Saved data entries:
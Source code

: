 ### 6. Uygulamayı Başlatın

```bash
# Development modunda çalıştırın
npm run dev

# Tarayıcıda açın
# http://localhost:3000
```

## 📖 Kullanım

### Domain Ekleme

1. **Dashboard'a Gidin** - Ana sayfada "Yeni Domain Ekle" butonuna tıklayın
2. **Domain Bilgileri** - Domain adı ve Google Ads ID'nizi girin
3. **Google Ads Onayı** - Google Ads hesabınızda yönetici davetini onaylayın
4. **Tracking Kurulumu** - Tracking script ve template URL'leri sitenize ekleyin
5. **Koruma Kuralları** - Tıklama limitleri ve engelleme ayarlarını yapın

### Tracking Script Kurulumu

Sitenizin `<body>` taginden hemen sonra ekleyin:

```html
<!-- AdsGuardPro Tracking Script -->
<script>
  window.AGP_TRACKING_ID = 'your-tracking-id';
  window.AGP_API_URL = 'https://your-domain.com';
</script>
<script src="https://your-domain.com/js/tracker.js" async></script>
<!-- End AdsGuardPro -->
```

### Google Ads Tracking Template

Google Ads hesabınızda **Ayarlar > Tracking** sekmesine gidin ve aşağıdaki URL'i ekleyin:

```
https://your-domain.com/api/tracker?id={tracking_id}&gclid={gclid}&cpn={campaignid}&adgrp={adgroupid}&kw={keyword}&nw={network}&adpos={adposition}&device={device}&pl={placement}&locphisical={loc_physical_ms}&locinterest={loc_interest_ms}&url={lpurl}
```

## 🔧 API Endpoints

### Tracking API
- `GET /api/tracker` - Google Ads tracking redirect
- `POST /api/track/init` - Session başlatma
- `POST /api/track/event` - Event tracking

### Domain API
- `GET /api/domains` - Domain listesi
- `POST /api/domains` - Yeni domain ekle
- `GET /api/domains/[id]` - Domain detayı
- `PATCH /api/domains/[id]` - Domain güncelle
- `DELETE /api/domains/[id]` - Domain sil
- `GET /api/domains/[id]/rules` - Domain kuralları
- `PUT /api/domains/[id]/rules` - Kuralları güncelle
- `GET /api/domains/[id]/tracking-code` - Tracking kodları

- **PROBLEM TO WORK ON**: Each line of the entries holding the string "https" should be found and copied.

- **ANSWER TO THIS PROBLEM**:
  window.AGP_API_URL = 'https://your-domain.com';
<script src="https://your-domain.com/js/tracker.js" async></script>
https://your-domain.com/api/tracker?id={tracking_id}&gclid={gclid}&cpn={campaignid}&adgrp={adgroupid}&kw={keyword}&nw={network}&adpos={adposition}&device={device}&pl={placement}&locphisical={loc_physical_ms}&locinterest={loc_interest_ms}&url={lpurl}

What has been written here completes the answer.